It's still surprising to me how shitty people are about this, and how people hold this attitude almost with a sort of pride. It's not a joke either, people actually give a shit about this. Incredible.


This article was quite eye-opening, I have to say. I will have to grill my iPhone-owning friends about this... I wonder if they've noticed, or if it's explicitly called out in the UI.


I wonder if this isn't so much for convincing people to switch to Apple so much as giving people a greater attachment to Apple. I use an Android phone, and I didn't even know that the iphone showed a difference between iMessage messages and SMS messages. So the color doesn't have an effect on me.

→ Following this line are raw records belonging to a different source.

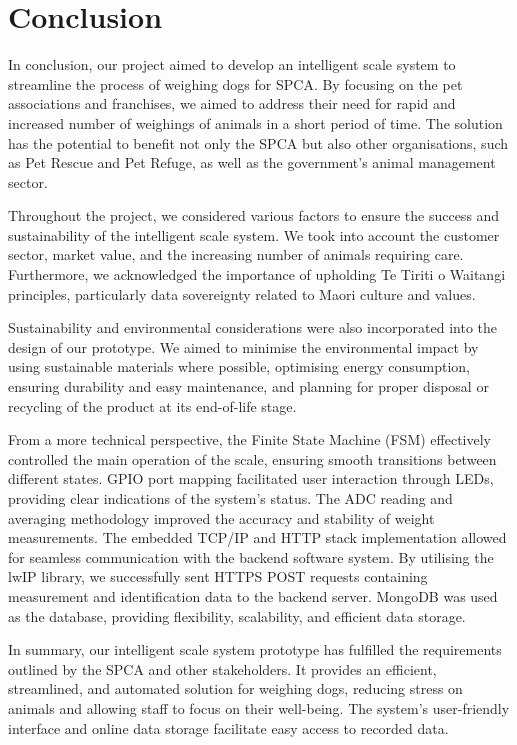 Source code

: 
\chapter{Conclusion}

In conclusion, our project aimed to develop an intelligent scale system to streamline the process of weighing dogs for SPCA. By focusing on the pet associations and franchises, we aimed to address their need for rapid and increased number of weighings of animals in a short period of time. The solution has the potential to benefit not only the SPCA but also other organisations, such as Pet Rescue and Pet Refuge, as well as the government's animal management sector.

Throughout the project, we considered various factors to ensure the success and sustainability of the intelligent scale system. We took into account the customer sector, market value, and the increasing number of animals requiring care. Furthermore, we acknowledged the importance of upholding Te Tiriti o Waitangi principles, particularly data sovereignty related to Maori culture and values.

Sustainability and environmental considerations were also incorporated into the design of our prototype. We aimed to minimise the environmental impact by using sustainable materials where possible, optimising energy consumption, ensuring durability and easy maintenance, and planning for proper disposal or recycling of the product at its end-of-life stage.

From a more technical perspective, the Finite State Machine (FSM) effectively controlled the main operation of the scale, ensuring smooth transitions between different states. GPIO port mapping facilitated user interaction through LEDs, providing clear indications of the system's status. The ADC reading and averaging methodology improved the accuracy and stability of weight measurements. The embedded TCP/IP and HTTP stack implementation allowed for seamless communication with the backend software system. By utilising the lwIP library, we successfully sent HTTPS POST requests containing measurement and identification data to the backend server. MongoDB was used as the database, providing flexibility, scalability, and efficient data storage.

In summary, our intelligent scale system prototype has fulfilled the requirements outlined by the SPCA and other stakeholders. It provides an efficient, streamlined, and automated solution for weighing dogs, reducing stress on animals and allowing staff to focus on their well-being. The system's user-friendly interface and online data storage facilitate easy access to recorded data.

However, if you have an iPhone and don't like the green bubbles, you become a sort of brand ambassador -- you'll both have a greater chance of staying on iPhone (because you associate the "green bubbles" of other phones with being inferior, you won't want to get an inferior phone), and you'll also try to convince your friends to get an iPhone.


iMessage is an out and out embrace, extend, extinguish play not at all unlike Microsoft of the 1990s. It exists alongside standardized text message formats, and subverts the user's expectations of them by behaving differently in some cases.

Two big items are that it's designed to add group texting features in a way that makes non-iMessage clients not respond correctly (reply instead of reply all, but only sometimes) making users of competing standards seem rude in social situations. On top of that, it will lose your data if you unsubscribe (http://www.cnet.com/news/apple-must-go-to-court-over-disappe...)


Does this actually exist outside of, well, the minds of children? I'm genuinely interested, I've never heard of this before.

The images in the article seem to all be from immature young adults. Children will find the most petty, ridiculous things to differentiate themselves with, it's what they do.

e.g. 'gay' as a playground insult.

Also, what happens if a message is sent while data is disabled from an iPhone? Does it go through as an SMS and appear in green to the iRecipient?


An excellent filter! Anyone who cares about something this trivial isn't worth my time.